= Beginning of Section =

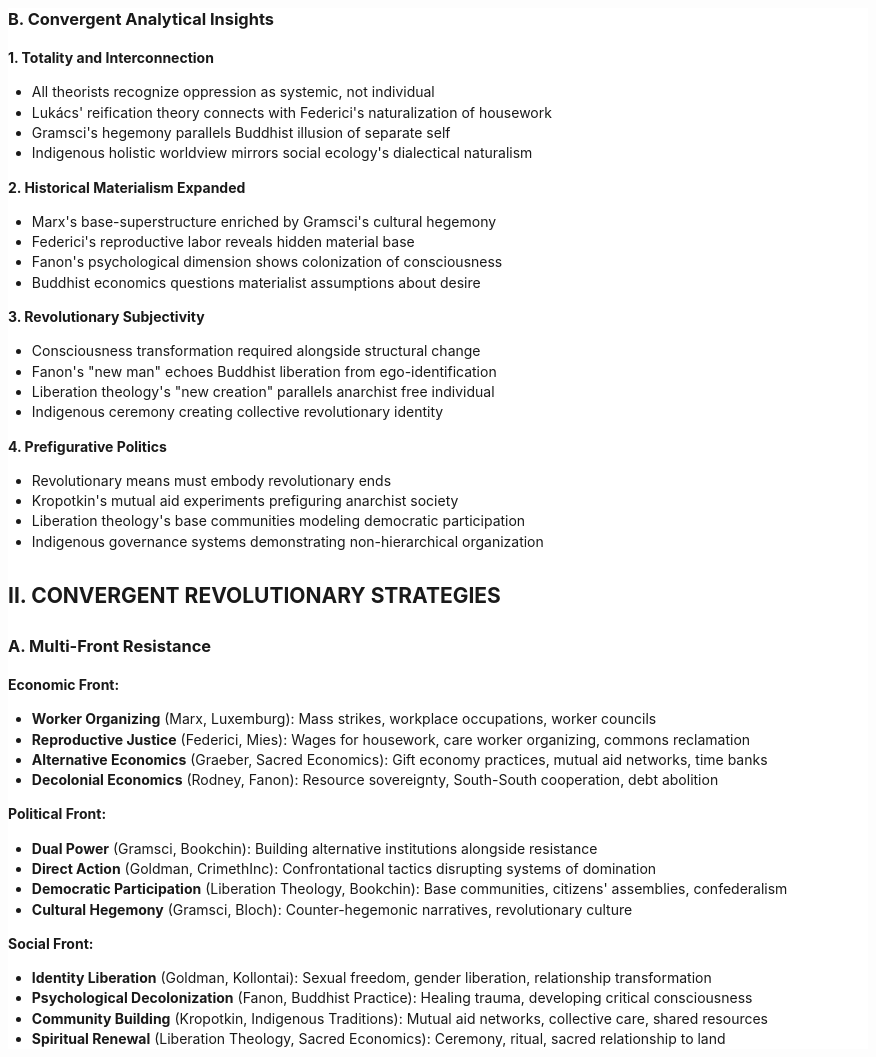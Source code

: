 ### B. Convergent Analytical Insights

**1. Totality and Interconnection**
- All theorists recognize oppression as systemic, not individual
- Lukács' reification theory connects with Federici's naturalization of housework
- Gramsci's hegemony parallels Buddhist illusion of separate self
- Indigenous holistic worldview mirrors social ecology's dialectical naturalism

**2. Historical Materialism Expanded**
- Marx's base-superstructure enriched by Gramsci's cultural hegemony
- Federici's reproductive labor reveals hidden material base
- Fanon's psychological dimension shows colonization of consciousness
- Buddhist economics questions materialist assumptions about desire

**3. Revolutionary Subjectivity**
- Consciousness transformation required alongside structural change
- Fanon's "new man" echoes Buddhist liberation from ego-identification
- Liberation theology's "new creation" parallels anarchist free individual
- Indigenous ceremony creating collective revolutionary identity

**4. Prefigurative Politics**
- Revolutionary means must embody revolutionary ends
- Kropotkin's mutual aid experiments prefiguring anarchist society
- Liberation theology's base communities modeling democratic participation
- Indigenous governance systems demonstrating non-hierarchical organization

## II. CONVERGENT REVOLUTIONARY STRATEGIES

### A. Multi-Front Resistance

**Economic Front:**
- **Worker Organizing** (Marx, Luxemburg): Mass strikes, workplace occupations, worker councils
- **Reproductive Justice** (Federici, Mies): Wages for housework, care worker organizing, commons reclamation
- **Alternative Economics** (Graeber, Sacred Economics): Gift economy practices, mutual aid networks, time banks
- **Decolonial Economics** (Rodney, Fanon): Resource sovereignty, South-South cooperation, debt abolition

**Political Front:**
- **Dual Power** (Gramsci, Bookchin): Building alternative institutions alongside resistance
- **Direct Action** (Goldman, CrimethInc): Confrontational tactics disrupting systems of domination
- **Democratic Participation** (Liberation Theology, Bookchin): Base communities, citizens' assemblies, confederalism
- **Cultural Hegemony** (Gramsci, Bloch): Counter-hegemonic narratives, revolutionary culture

**Social Front:**
- **Identity Liberation** (Goldman, Kollontai): Sexual freedom, gender liberation, relationship transformation
- **Psychological Decolonization** (Fanon, Buddhist Practice): Healing trauma, developing critical consciousness
- **Community Building** (Kropotkin, Indigenous Traditions): Mutual aid networks, collective care, shared resources
- **Spiritual Renewal** (Liberation Theology, Sacred Economics): Ceremony, ritual, sacred relationship to land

= End of Section =

> EXERCISE AIM:
Beginning with the first line of the entries above, repeat each line word for word until the line with "- Liberation theology's base" has been given too. Omit the pictures.

> ANSWER BOX:
Source code

: ### B. Convergent Analytical Insights

**1. Totality and Interconnection**
- All theorists recognize oppression as systemic, not individual
- Lukács' reification theory connects with Federici's naturalization of housework
- Gramsci's hegemony parallels Buddhist illusion of separate self
- Indigenous holistic worldview mirrors social ecology's dialectical naturalism

**2. Historical Materialism Expanded**
- Marx's base-superstructure enriched by Gramsci's cultural hegemony
- Federici's reproductive labor reveals hidden material base
- Fanon's psychological dimension shows colonization of consciousness
- Buddhist economics questions materialist assumptions about desire

**3. Revolutionary Subjectivity**
- Consciousness transformation required alongside structural change
- Fanon's "new man" echoes Buddhist liberation from ego-identification
- Liberation theology's "new creation" parallels anarchist free individual
- Indigenous ceremony creating collective revolutionary identity

**4. Prefigurative Politics**
- Revolutionary means must embody revolutionary ends
- Kropotkin's mutual aid experiments prefiguring anarchist society
- Liberation theology's base communities modeling democratic participation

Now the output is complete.